From The Illustrious Dead by Stephan Talty. Page 33.  An early appearance of typhus in warfare.

In 1527 the forces of King Francis (bolstered by a contingent from Henry VIII) met Charles’s mercenary army at the Italian port city of Naples, the French army with 30,000 men, the Imperial army of Charles with 12,000. If Francis could destroy the army inside the walls, Spain’s power, so dominant for so long, would be broken at least for the near future and perhaps for centuries.

But then a pathogen appeared in the ranks and began to kill wantonly. “There originates a slight internal fever in the person’s body,” wrote one ambassador, who later died of the illness, “which at first does not seem to be very serious. But soon it reappears with a great fervor that immediately kills.” It was the same inscrutable microbe that had emerged at the Spanish siege of Granada.

Bodies began to pile up. The Italian sun beat down on men who had fallen into stupors or raving fevers. Each day brought more cases, and soon the sick began to die in terrible numbers. “The dangers of war are the least we have to think about,” wrote one commander. The French lieutenants, convinced the air in the plain had turned bad, urged their commander to retreat to the hills, where the atmosphere was cooler and fresher. But he refused and the epidemic “literally exploded.” Desertions increased; men faked illness to get out of the death zone. Out of a force of 30,000, only 7,000 were fit for duty. Soon two out of every three of the soldiers had died, most of them from the nameless pathogen.

At the end of August, the French forces broke from their camps and fled in panic, leaving their artillery and their sick comrades behind. The siege was broken. Charles’s forces ran them down on the road from Naples to Rome, stripping, robbing, and killing the remnants. “Without a doubt,” one observer wrote, “one would not find in all of ancient and modern history so devastating a ruin of such a flourishing army.” Francis’s men were skeletal, sick, some of them clothed only in tree leaves. The disease claimed more on the way and bodies could be seen heaped on the side of the road. Of the 5,000 who started the retreat, perhaps 200 arrived safely in the holy city; from there, some French troops were forced to walk all the way back to their native land.

The effects unspooled for years. Spain dominated the Continent, King Francis was humiliated and France radically weakened. Pope Clement VII rejected Henry VIII’s petition for divorce as a direct result of the defeat. Infuriated, the king broke with Rome and led his country into the Church of England.

Even today, a believer kneeling to pray in a High Anglican Church worships, at least partly, in a structure built by an invisible microbe.

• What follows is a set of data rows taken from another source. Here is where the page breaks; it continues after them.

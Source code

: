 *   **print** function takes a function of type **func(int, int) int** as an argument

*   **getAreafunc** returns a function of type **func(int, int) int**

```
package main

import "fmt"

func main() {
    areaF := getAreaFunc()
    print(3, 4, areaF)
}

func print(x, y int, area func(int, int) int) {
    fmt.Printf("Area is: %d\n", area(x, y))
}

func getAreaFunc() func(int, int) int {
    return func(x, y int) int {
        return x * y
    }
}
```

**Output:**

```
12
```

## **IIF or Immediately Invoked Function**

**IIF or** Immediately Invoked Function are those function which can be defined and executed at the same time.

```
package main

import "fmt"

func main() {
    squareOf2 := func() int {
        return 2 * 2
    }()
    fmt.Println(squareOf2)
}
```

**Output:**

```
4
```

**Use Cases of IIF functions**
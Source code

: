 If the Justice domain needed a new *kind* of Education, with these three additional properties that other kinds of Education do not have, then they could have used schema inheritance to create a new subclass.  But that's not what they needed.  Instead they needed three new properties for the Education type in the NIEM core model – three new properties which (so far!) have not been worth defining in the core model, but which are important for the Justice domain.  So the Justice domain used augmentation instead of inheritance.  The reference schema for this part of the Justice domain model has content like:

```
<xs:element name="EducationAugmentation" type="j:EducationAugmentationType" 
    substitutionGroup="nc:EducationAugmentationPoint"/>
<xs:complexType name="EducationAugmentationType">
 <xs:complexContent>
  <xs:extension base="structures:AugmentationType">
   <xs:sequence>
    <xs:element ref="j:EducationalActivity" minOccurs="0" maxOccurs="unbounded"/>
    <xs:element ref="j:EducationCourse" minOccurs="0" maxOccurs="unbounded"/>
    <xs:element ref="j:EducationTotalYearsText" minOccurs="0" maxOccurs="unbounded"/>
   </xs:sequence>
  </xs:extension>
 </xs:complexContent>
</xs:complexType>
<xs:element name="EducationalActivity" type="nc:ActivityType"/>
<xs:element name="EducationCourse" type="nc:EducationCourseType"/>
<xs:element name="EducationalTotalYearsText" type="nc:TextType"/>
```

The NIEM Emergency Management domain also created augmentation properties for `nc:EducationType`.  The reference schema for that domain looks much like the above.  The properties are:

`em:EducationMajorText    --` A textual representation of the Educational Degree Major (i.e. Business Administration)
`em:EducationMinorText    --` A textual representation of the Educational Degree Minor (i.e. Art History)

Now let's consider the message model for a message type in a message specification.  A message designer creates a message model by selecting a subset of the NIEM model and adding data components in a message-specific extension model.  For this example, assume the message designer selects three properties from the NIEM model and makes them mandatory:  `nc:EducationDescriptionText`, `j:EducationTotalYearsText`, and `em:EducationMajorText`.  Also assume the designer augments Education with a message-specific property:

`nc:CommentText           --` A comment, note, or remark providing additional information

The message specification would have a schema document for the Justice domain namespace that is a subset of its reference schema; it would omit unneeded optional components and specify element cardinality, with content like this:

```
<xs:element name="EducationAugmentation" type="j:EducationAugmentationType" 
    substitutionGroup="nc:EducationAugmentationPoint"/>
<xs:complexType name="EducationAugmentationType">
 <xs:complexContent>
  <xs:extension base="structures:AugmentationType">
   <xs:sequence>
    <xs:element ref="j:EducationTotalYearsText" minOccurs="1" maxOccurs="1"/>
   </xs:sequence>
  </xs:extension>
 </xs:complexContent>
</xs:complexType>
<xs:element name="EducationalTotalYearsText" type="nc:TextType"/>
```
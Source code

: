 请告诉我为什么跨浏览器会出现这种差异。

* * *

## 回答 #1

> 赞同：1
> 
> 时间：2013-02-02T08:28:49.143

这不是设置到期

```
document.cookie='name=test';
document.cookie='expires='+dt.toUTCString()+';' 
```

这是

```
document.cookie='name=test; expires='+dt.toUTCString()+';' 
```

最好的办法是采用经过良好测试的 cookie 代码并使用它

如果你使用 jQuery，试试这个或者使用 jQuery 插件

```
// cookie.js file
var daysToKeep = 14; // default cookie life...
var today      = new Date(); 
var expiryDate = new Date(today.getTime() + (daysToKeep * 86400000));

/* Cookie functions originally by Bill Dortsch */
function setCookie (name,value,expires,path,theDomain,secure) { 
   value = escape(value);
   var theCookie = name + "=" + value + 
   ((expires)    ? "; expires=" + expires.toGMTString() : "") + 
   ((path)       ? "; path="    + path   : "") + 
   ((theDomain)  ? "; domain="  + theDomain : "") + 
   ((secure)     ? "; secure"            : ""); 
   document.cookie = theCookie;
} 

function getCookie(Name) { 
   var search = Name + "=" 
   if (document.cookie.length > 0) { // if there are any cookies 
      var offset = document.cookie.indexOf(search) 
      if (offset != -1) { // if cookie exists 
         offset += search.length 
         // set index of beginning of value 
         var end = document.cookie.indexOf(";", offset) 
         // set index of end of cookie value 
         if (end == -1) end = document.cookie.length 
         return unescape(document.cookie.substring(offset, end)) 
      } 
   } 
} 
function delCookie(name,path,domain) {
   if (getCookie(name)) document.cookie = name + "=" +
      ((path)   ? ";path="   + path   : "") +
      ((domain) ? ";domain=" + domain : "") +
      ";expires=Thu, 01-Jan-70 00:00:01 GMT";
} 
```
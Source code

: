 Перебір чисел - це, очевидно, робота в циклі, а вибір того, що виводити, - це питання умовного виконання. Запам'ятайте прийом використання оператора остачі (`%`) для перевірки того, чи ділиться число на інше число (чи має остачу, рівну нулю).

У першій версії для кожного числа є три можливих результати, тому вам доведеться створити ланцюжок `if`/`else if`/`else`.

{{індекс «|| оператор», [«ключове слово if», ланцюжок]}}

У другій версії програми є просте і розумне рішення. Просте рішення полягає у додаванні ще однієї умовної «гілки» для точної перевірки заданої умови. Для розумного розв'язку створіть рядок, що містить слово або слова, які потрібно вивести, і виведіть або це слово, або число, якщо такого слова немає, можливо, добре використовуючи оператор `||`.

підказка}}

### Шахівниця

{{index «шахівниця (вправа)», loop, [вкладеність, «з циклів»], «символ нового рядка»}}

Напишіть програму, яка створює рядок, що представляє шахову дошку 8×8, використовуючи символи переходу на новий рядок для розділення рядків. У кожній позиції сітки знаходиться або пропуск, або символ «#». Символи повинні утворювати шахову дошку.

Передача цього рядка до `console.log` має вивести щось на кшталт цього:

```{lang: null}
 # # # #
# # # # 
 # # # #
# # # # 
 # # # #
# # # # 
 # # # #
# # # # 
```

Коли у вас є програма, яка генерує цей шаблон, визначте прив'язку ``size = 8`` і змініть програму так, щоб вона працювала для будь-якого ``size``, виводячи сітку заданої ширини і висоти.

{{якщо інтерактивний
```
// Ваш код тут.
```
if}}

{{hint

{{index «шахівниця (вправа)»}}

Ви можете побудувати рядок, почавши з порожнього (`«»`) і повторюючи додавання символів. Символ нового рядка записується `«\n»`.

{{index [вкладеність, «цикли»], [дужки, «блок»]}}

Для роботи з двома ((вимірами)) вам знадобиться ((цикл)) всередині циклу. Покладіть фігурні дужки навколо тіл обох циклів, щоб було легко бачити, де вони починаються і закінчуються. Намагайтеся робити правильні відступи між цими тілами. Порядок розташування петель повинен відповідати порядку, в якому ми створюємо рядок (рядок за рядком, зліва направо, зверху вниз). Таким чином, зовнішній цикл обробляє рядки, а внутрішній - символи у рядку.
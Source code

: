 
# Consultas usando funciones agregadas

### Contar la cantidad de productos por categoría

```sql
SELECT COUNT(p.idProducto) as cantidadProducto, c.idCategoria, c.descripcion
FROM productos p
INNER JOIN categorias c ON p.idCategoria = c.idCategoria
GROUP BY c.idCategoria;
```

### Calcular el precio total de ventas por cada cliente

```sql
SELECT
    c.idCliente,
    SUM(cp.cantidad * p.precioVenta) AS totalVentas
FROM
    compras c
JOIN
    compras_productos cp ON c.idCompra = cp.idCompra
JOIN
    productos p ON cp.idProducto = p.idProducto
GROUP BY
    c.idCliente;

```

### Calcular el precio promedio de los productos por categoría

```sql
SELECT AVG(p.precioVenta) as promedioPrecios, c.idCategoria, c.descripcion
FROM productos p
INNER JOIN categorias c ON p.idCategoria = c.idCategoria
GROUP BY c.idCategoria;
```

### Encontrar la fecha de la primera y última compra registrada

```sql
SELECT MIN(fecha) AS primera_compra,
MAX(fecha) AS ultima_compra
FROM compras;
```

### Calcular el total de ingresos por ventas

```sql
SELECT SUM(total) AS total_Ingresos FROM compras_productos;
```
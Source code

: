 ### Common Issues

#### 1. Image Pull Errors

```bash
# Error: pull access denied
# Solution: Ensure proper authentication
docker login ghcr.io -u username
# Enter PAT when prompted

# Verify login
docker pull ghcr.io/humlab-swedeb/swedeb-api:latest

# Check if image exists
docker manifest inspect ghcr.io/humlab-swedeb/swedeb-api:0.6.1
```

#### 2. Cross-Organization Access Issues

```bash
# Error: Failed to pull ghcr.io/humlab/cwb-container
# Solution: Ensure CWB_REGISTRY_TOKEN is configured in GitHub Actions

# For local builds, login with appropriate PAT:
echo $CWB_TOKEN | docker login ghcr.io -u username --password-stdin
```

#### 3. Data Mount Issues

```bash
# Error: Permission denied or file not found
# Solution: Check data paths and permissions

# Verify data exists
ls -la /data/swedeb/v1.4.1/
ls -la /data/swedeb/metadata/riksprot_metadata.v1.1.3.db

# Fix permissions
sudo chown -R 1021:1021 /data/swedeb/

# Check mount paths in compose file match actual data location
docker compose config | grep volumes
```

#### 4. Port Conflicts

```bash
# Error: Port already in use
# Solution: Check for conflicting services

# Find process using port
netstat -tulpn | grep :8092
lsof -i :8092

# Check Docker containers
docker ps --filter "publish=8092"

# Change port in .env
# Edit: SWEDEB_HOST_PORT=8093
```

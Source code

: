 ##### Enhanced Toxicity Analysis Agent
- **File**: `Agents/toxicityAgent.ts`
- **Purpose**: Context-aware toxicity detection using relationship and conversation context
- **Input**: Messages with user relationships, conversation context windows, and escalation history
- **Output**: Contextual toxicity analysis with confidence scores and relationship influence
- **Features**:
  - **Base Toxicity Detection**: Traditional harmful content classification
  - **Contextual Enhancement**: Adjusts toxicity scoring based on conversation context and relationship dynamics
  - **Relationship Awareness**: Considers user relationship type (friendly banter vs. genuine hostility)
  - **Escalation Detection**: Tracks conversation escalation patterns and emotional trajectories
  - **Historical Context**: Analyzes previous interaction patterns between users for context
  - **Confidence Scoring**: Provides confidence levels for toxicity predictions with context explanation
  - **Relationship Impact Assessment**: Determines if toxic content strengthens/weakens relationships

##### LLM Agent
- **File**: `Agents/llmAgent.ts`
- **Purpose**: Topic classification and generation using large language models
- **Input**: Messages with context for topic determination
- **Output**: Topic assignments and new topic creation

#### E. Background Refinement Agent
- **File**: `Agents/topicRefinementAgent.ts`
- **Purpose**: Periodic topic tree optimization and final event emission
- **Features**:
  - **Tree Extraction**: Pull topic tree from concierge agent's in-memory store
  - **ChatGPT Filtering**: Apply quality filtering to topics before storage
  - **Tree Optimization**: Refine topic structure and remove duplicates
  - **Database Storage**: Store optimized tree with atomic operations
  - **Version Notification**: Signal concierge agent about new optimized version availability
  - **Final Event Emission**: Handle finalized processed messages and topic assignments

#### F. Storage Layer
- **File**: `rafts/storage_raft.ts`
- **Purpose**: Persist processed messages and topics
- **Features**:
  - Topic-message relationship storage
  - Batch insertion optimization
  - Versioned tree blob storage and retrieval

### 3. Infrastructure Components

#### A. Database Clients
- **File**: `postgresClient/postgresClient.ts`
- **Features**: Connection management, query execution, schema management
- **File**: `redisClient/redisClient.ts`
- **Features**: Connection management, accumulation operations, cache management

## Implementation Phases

The conflict revealed crucial aspects of the epidemic disease: It seemed to need large groups of people to thrive. It left dark spots on the torsos of many of its victims, sparing the hands and face (making it harder to detect in men who wore full uniforms). It had a terrifying mortality rate, up to 95 percent, among the highest of any epidemic disease known to humankind. And it had a decided predilection for war. It was almost as if nature had invented a biological sleeping agent to combat the wishes of ambitious men.

Nearly three hundred years after the siege of Naples, Napoleon reclaimed Francis’s sword after conquering Spain and brought it back to Paris in glory. He’d revenged the monarch’s humiliation. And now Napoleon imagined he was about to embark on a war that would share in the same codes of war.